The first choice would be to build an audience in AMC, comprised of everyone who has had at least one ad exposure, has not yet purchased, and has had fewer than 7 ad exposures. As purchase is the goal, when someone has made a purchase, they are no longer relevant. The fact that these people have had one ad exposure already means that they have already been selected by your existing targeting as being relevant. When we add this new AMC audience to the targeting for advertising, we are maximising the chance that they receive further ad exposures and are more likely to convert.

In addition, we can build an audience of people who have had 11 or more ad exposures and haven’t purchased. At this level it is less likely that further exposures will generate a purchase. It would be better to spend the advertising investment on shoppers who are more likely to convert. So we could use this audience as a negative target in the DSP. This would ensure these people receive no more DSP ads for, say, 6 months, when their needs might have changed.

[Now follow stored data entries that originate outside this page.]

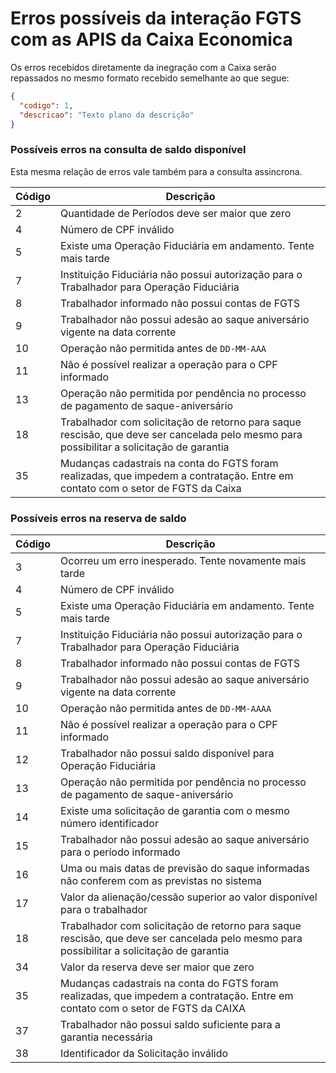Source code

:# Erros possíveis da interação FGTS com as APIS da Caixa Economica

Os erros recebidos diretamente da inegração com a Caixa serão repassados no mesmo formato recebido semelhante ao que segue:

```json
{
  "codigo": 1, 
  "descricao": "Texto plano da descrição"
}
```

### Possíveis erros na consulta de saldo disponível 

Esta mesma relação de erros vale também para a consulta assincrona.

| Código | Descrição                                                                                                                                 |
|--------|-------------------------------------------------------------------------------------------------------------------------------------------|
| 2      | Quantidade de Períodos deve ser maior que zero                                                                                            |
| 4      | Número de CPF inválido                                                                                                                    |
| 5      | Existe uma Operação Fiduciária em andamento. Tente mais tarde                                                                             |
| 7      | Instituição Fiduciária não possui autorização para o Trabalhador para Operação Fiduciária                                                 |
| 8      | Trabalhador informado não possui contas de FGTS                                                                                           |
| 9      | Trabalhador não possui adesão ao saque aniversário vigente na data corrente                                                               |
| 10     | Operação não permitida antes de `DD-MM-AAA`                                                                                               |
| 11     | Não é possível realizar a operação para o CPF informado                                                                                   |
| 13     | Operação não permitida por pendência no processo de pagamento de saque-aniversário                                                        |
| 18     | Trabalhador com solicitação de retorno para saque rescisão, que deve ser cancelada pelo mesmo para possibilitar a solicitação de garantia |
| 35     | Mudanças cadastrais na conta do FGTS foram realizadas, que impedem a contratação. Entre em contato com o setor de FGTS da Caixa           |

### Possíveis erros na reserva de saldo

| Código | Descrição                                                                                                                                 |
|--------|-------------------------------------------------------------------------------------------------------------------------------------------|
| 3      | Ocorreu um erro inesperado. Tente novamente mais tarde                                                                                    |
| 4      | Número de CPF inválido                                                                                                                    |
| 5      | Existe uma Operação Fiduciária em andamento. Tente mais tarde                                                                             |
| 7      | Instituição Fiduciária não possui autorização para o Trabalhador para Operação Fiduciária                                                 |
| 8      | Trabalhador informado não possui contas de FGTS                                                                                           |
| 9      | Trabalhador não possui adesão ao saque aniversário vigente na data corrente                                                               |
| 10     | Operação não permitida antes de `DD-MM-AAAA`                                                                                              |
| 11     | Não é possível realizar a operação para o CPF informado                                                                                   |
| 12     | Trabalhador não possui saldo disponível para Operação Fiduciária                                                                          |
| 13     | Operação não permitida por pendência no processo de pagamento de saque-aniversário                                                        |
| 14     | Existe uma solicitação de garantia com o mesmo número identificador                                                                       |
| 15     | Trabalhador não possui adesão ao saque aniversário para o período informado                                                               |
| 16     | Uma ou mais datas de previsão do saque informadas não conferem com as previstas no sistema                                                |
| 17     | Valor da alienação/cessão superior ao valor disponível para o trabalhador                                                                 |
| 18     | Trabalhador com solicitação de retorno para saque rescisão, que deve ser cancelada pelo mesmo para possibilitar a solicitação de garantia |
| 34     | Valor da reserva deve ser maior que zero                                                                                                  |
| 35     | Mudanças cadastrais na conta do FGTS foram realizadas, que impedem a contratação. Entre em contato com o setor de FGTS da CAIXA           |
| 37     | Trabalhador não possui saldo suficiente para a garantia necessária                                                                        |
| 38     | Identificador da Solicitação inválido                                                                                                     |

Amazon Marketing Cloud audiences update themselves

One of the huge advantages of building audiences in AMC is that it’s possible to build them so that they auto-update. If someone in our new Amazon Marketing Cloud Audience makes a purchase and we have constructed the audience correctly, then they will drop out of this Optimal Frequency audience ‘bucket’. Once they’ve had 7 ad exposures, then they will also drop out, as they’ve reached the optimum zone for conversion.

In addition, shoppers who reach 11 ad exposures are added to the negative targeting group. This will actively prevent further DSP ad exposures.

This means that once the criteria are set, then the audiences can be left to run themselves.

Feeding back into analysis

As a follow up to the example above, we could then evaluate the impact of the audience changes that we made. Going further, we could look to see if there’s any variation between the number of exposures required for a purchase for different creatives. Or a particular combination of different ad exposures that gives the best purchase rate for the least exposures. This analysis could feed additional audience creation and deployment, and so on.

Summary

Amazon Marketing Cloud enables deep and granular analysis of advertising interactions and results. The analysis itself is powerful, but insights are also actionable. This is because you can create audiences based on the results. You can create these audiences in such a way that they self-update based on the criteria selected. They provide direct targeting or upweighting for these audiences in your advertising.